▶ **ASSIGNMENT**: Filter these records by the string "maybe", copying each line that holds it.

*** Opening of EXERCISE DATA ***

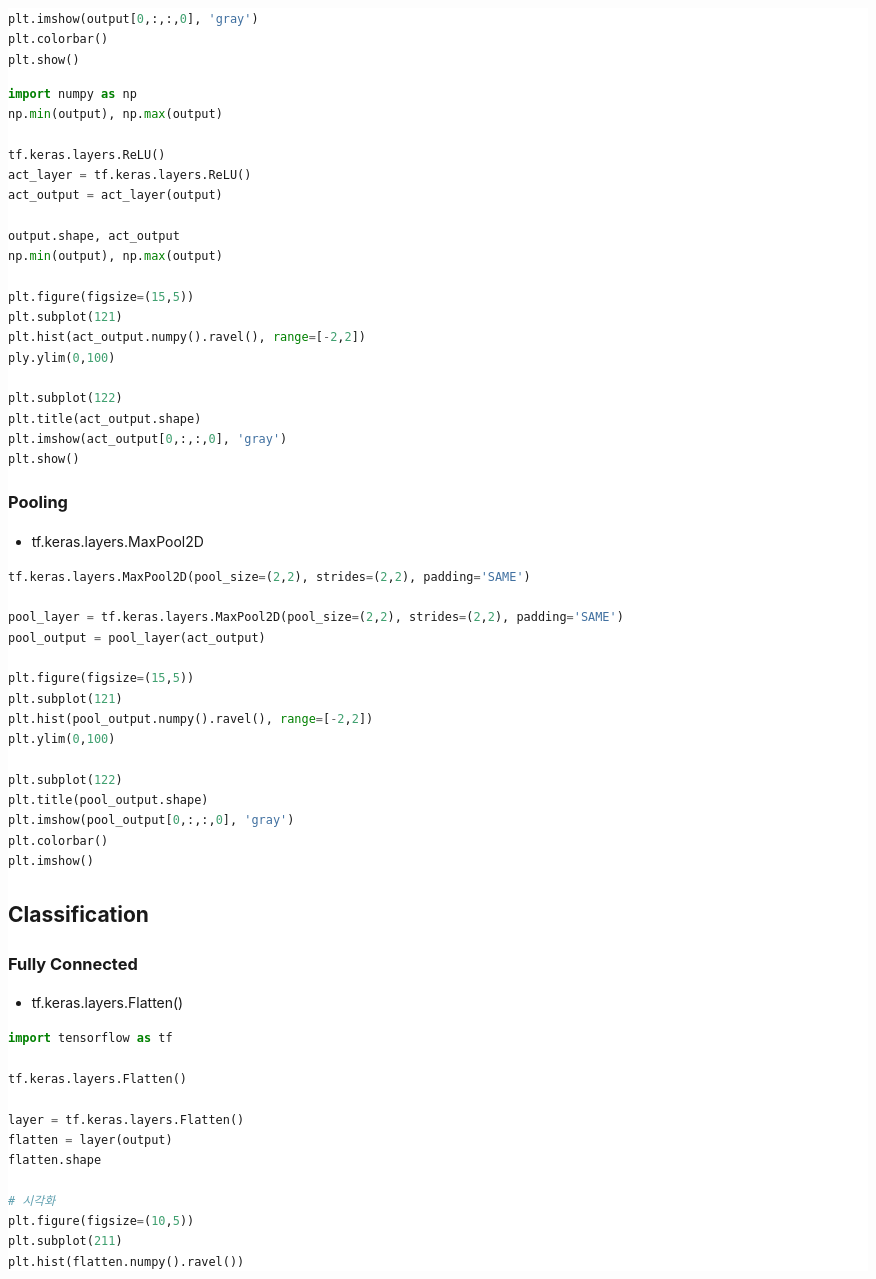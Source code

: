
 ```python
plt.imshow(output[0,:,:,0], 'gray')
plt.colorbar()
plt.show()
```

```python
import numpy as np
np.min(output), np.max(output)

tf.keras.layers.ReLU()
act_layer = tf.keras.layers.ReLU()
act_output = act_layer(output)

output.shape, act_output
np.min(output), np.max(output)

plt.figure(figsize=(15,5))
plt.subplot(121)
plt.hist(act_output.numpy().ravel(), range=[-2,2])
ply.ylim(0,100)

plt.subplot(122)
plt.title(act_output.shape)
plt.imshow(act_output[0,:,:,0], 'gray')
plt.show()
```

### Pooling
- tf.keras.layers.MaxPool2D
```python
tf.keras.layers.MaxPool2D(pool_size=(2,2), strides=(2,2), padding='SAME')

pool_layer = tf.keras.layers.MaxPool2D(pool_size=(2,2), strides=(2,2), padding='SAME')
pool_output = pool_layer(act_output)

plt.figure(figsize=(15,5))
plt.subplot(121)
plt.hist(pool_output.numpy().ravel(), range=[-2,2])
plt.ylim(0,100)

plt.subplot(122)
plt.title(pool_output.shape)
plt.imshow(pool_output[0,:,:,0], 'gray')
plt.colorbar()
plt.imshow()
```

## Classification
### Fully Connected
- tf.keras.layers.Flatten()
```python
import tensorflow as tf

tf.keras.layers.Flatten()

layer = tf.keras.layers.Flatten()
flatten = layer(output)
flatten.shape

# 시각화
plt.figure(figsize=(10,5))
plt.subplot(211)
plt.hist(flatten.numpy().ravel())
```
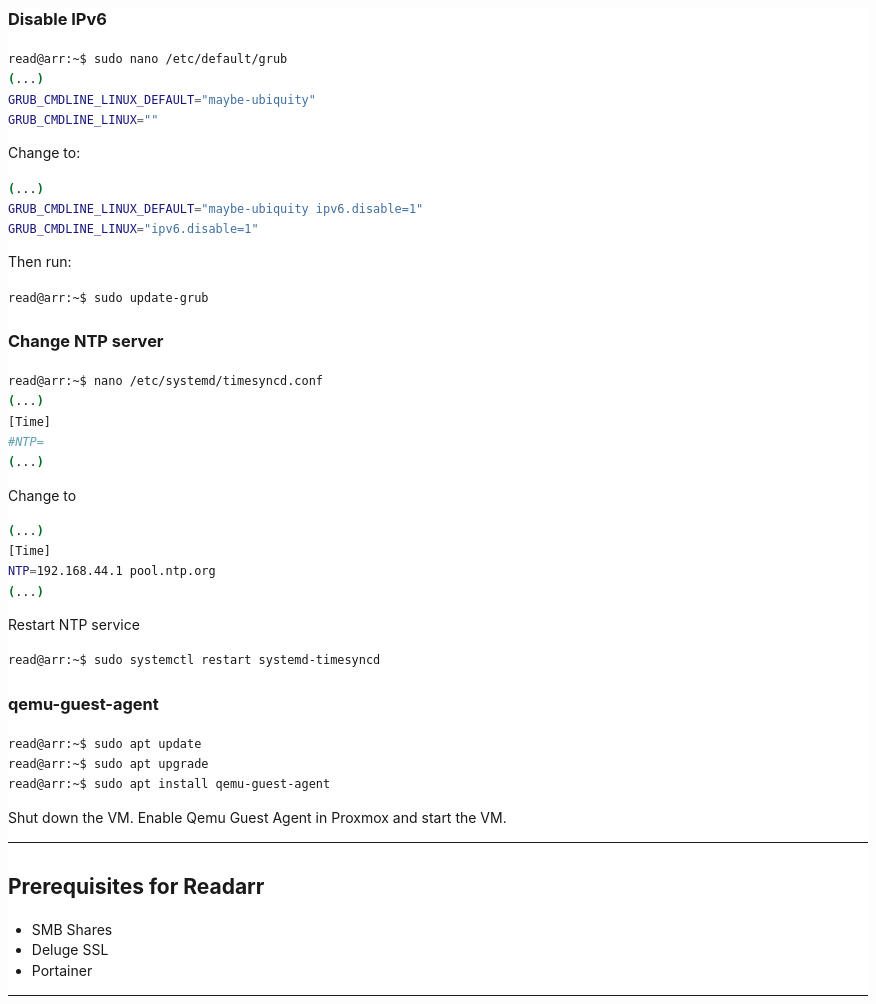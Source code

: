 ### Disable IPv6
```bash
read@arr:~$ sudo nano /etc/default/grub
(...)
GRUB_CMDLINE_LINUX_DEFAULT="maybe-ubiquity"
GRUB_CMDLINE_LINUX=""
```
Change to:
```bash
(...)
GRUB_CMDLINE_LINUX_DEFAULT="maybe-ubiquity ipv6.disable=1"
GRUB_CMDLINE_LINUX="ipv6.disable=1"
```
Then run:
```bash
read@arr:~$ sudo update-grub
```

### Change NTP server
```bash
read@arr:~$ nano /etc/systemd/timesyncd.conf 
(...)
[Time]
#NTP=
(...)
```
Change to
```bash
(...)
[Time]
NTP=192.168.44.1 pool.ntp.org
(...)
```
Restart NTP service
```bash
read@arr:~$ sudo systemctl restart systemd-timesyncd
```

### qemu-guest-agent
```bash
read@arr:~$ sudo apt update
read@arr:~$ sudo apt upgrade
read@arr:~$ sudo apt install qemu-guest-agent
```
Shut down the VM. Enable Qemu Guest Agent in Proxmox and start the VM. 

---

## Prerequisites for Readarr
* SMB Shares
* Deluge SSL 
* Portainer

---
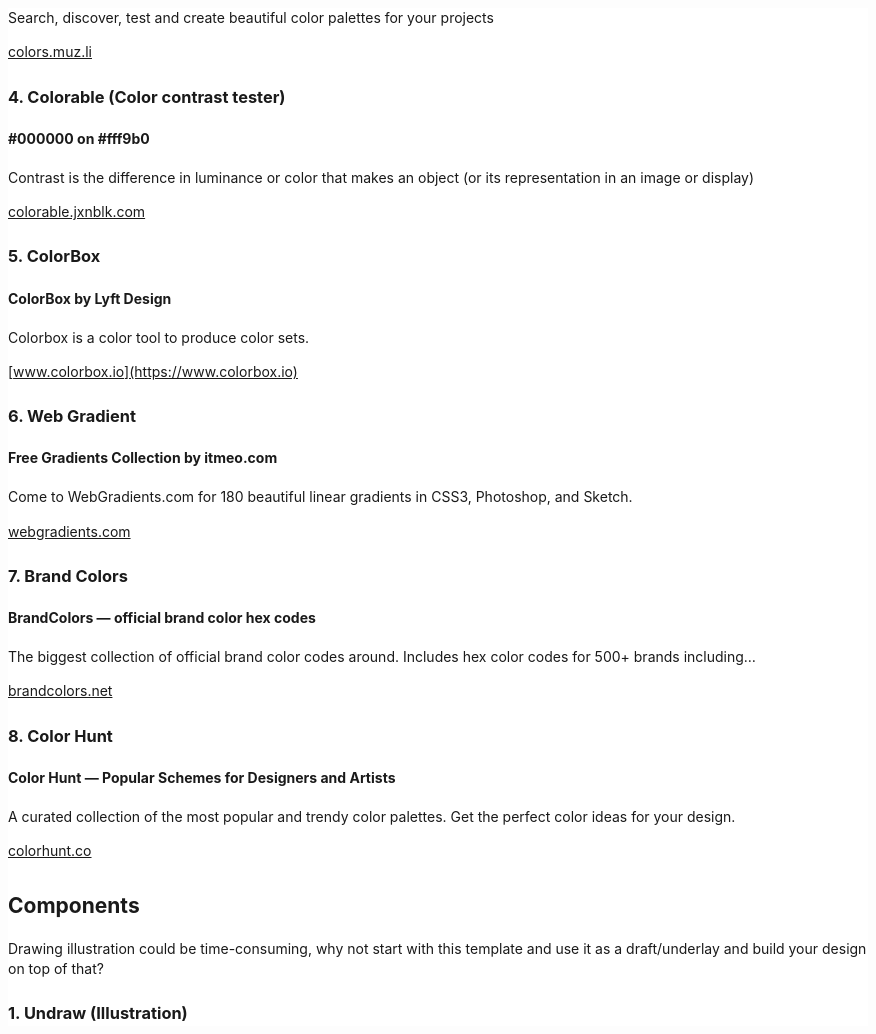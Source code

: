 Search, discover, test and create beautiful color palettes for your projects

[colors.muz.li](https://colors.muz.li)

### 4. **Colorable (Color contrast tester)**

#### **#000000 on #fff9b0**

Contrast is the difference in luminance or color that makes an object (or its representation in an image or display)

[colorable.jxnblk.com](https://colorable.jxnblk.com)

### 5. **ColorBox**

#### **ColorBox by Lyft Design**

Colorbox is a color tool to produce color sets.

[www.colorbox.io](https://www.colorbox.io)

### 6. **Web Gradient**

#### **Free Gradients Collection by itmeo.com**

Come to WebGradients.com for 180 beautiful linear gradients in CSS3, Photoshop, and Sketch.

[webgradients.com](https://webgradients.com)

### 7. **Brand Colors**

#### **BrandColors — official brand color hex codes**

The biggest collection of official brand color codes around. Includes hex color codes for 500+ brands including…

[brandcolors.net](https://brandcolors.net)

### 8. **Color Hunt**

#### **Color Hunt — Popular Schemes for Designers and Artists**

A curated collection of the most popular and trendy color palettes. Get the perfect color ideas for your design.

[colorhunt.co](https://colorhunt.co)

## Components

Drawing illustration could be time-consuming, why not start with this template and use it as a draft/underlay and build your design on top of that?

### 1. **Undraw (Illustration)**
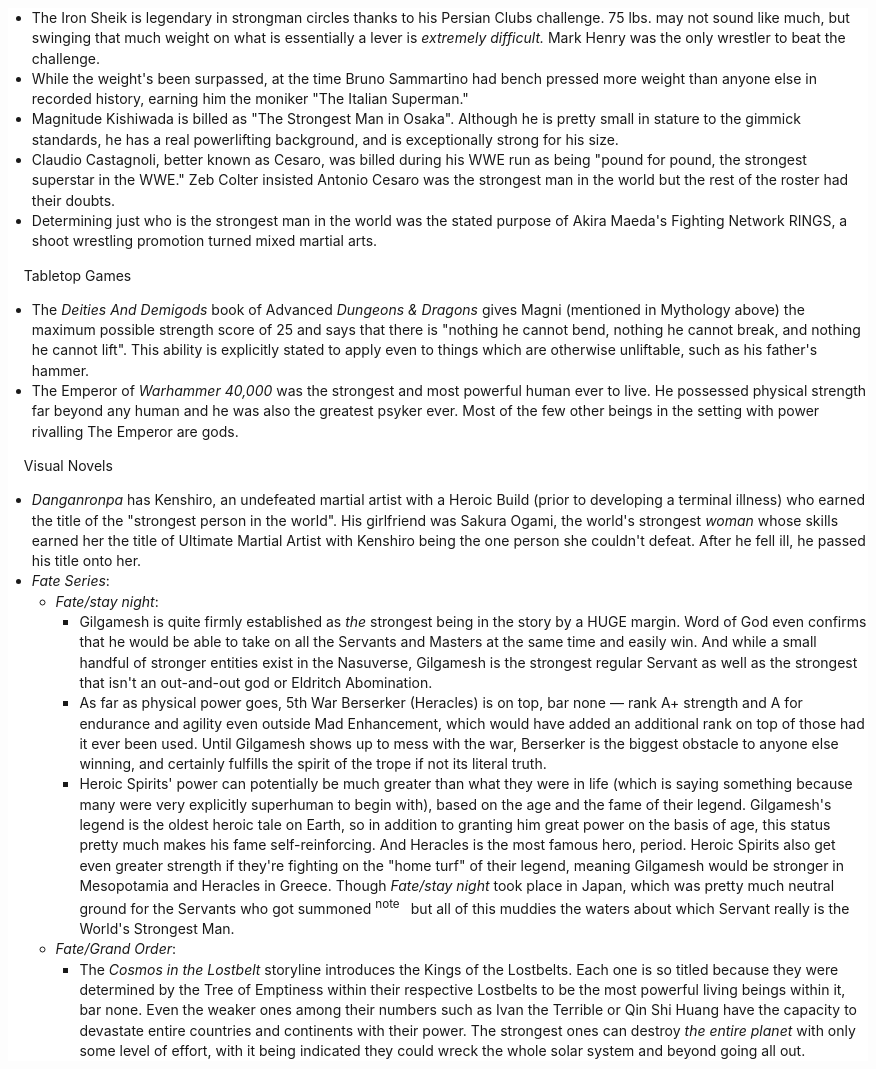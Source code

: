 -   The Iron Sheik is legendary in strongman circles thanks to his Persian Clubs challenge. 75 lbs. may not sound like much, but swinging that much weight on what is essentially a lever is _extremely difficult._ Mark Henry was the only wrestler to beat the challenge.
-   While the weight's been surpassed, at the time Bruno Sammartino had bench pressed more weight than anyone else in recorded history, earning him the moniker "The Italian Superman."
-   Magnitude Kishiwada is billed as "The Strongest Man in Osaka". Although he is pretty small in stature to the gimmick standards, he has a real powerlifting background, and is exceptionally strong for his size.
-   Claudio Castagnoli, better known as Cesaro, was billed during his WWE run as being "pound for pound, the strongest superstar in the WWE." Zeb Colter insisted Antonio Cesaro was the strongest man in the world but the rest of the roster had their doubts.
-   Determining just who is the strongest man in the world was the stated purpose of Akira Maeda's Fighting Network RINGS, a shoot wrestling promotion turned mixed martial arts.

    Tabletop Games 

-   The _Deities And Demigods_ book of Advanced _Dungeons & Dragons_ gives Magni (mentioned in Mythology above) the maximum possible strength score of 25 and says that there is "nothing he cannot bend, nothing he cannot break, and nothing he cannot lift". This ability is explicitly stated to apply even to things which are otherwise unliftable, such as his father's hammer.
-   The Emperor of _Warhammer 40,000_ was the strongest and most powerful human ever to live. He possessed physical strength far beyond any human and he was also the greatest psyker ever. Most of the few other beings in the setting with power rivalling The Emperor are gods.

    Visual Novels 

-   _Danganronpa_ has Kenshiro, an undefeated martial artist with a Heroic Build (prior to developing a terminal illness) who earned the title of the "strongest person in the world". His girlfriend was Sakura Ogami, the world's strongest _woman_ whose skills earned her the title of Ultimate Martial Artist with Kenshiro being the one person she couldn't defeat. After he fell ill, he passed his title onto her.
-   _Fate Series_:
    -   _Fate/stay night_:
        -   Gilgamesh is quite firmly established as _the_ strongest being in the story by a HUGE margin. Word of God even confirms that he would be able to take on all the Servants and Masters at the same time and easily win. And while a small handful of stronger entities exist in the Nasuverse, Gilgamesh is the strongest regular Servant as well as the strongest that isn't an out-and-out god or Eldritch Abomination.
        -   As far as physical power goes, 5th War Berserker (Heracles) is on top, bar none — rank A+ strength and A for endurance and agility even outside Mad Enhancement, which would have added an additional rank on top of those had it ever been used. Until Gilgamesh shows up to mess with the war, Berserker is the biggest obstacle to anyone else winning, and certainly fulfills the spirit of the trope if not its literal truth.
        -   Heroic Spirits' power can potentially be much greater than what they were in life (which is saying something because many were very explicitly superhuman to begin with), based on the age and the fame of their legend. Gilgamesh's legend is the oldest heroic tale on Earth, so in addition to granting him great power on the basis of age, this status pretty much makes his fame self-reinforcing. And Heracles is the most famous hero, period. Heroic Spirits also get even greater strength if they're fighting on the "home turf" of their legend, meaning Gilgamesh would be stronger in Mesopotamia and Heracles in Greece. Though _Fate/stay night_ took place in Japan, which was pretty much neutral ground for the Servants who got summoned <sup>note&nbsp;</sup>  but all of this muddies the waters about which Servant really is the World's Strongest Man.
    -   _Fate/Grand Order_:
        -   The _Cosmos in the Lostbelt_ storyline introduces the Kings of the Lostbelts. Each one is so titled because they were determined by the Tree of Emptiness within their respective Lostbelts to be the most powerful living beings within it, bar none. Even the weaker ones among their numbers such as Ivan the Terrible or Qin Shi Huang have the capacity to devastate entire countries and continents with their power. The strongest ones can destroy _the entire planet_ with only some level of effort, with it being indicated they could wreck the whole solar system and beyond going all out.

*** Close of EXERCISE DATA ***

▶ **RESULT**:
GRUB_CMDLINE_LINUX_DEFAULT="maybe-ubiquity"
GRUB_CMDLINE_LINUX_DEFAULT="maybe-ubiquity ipv6.disable=1"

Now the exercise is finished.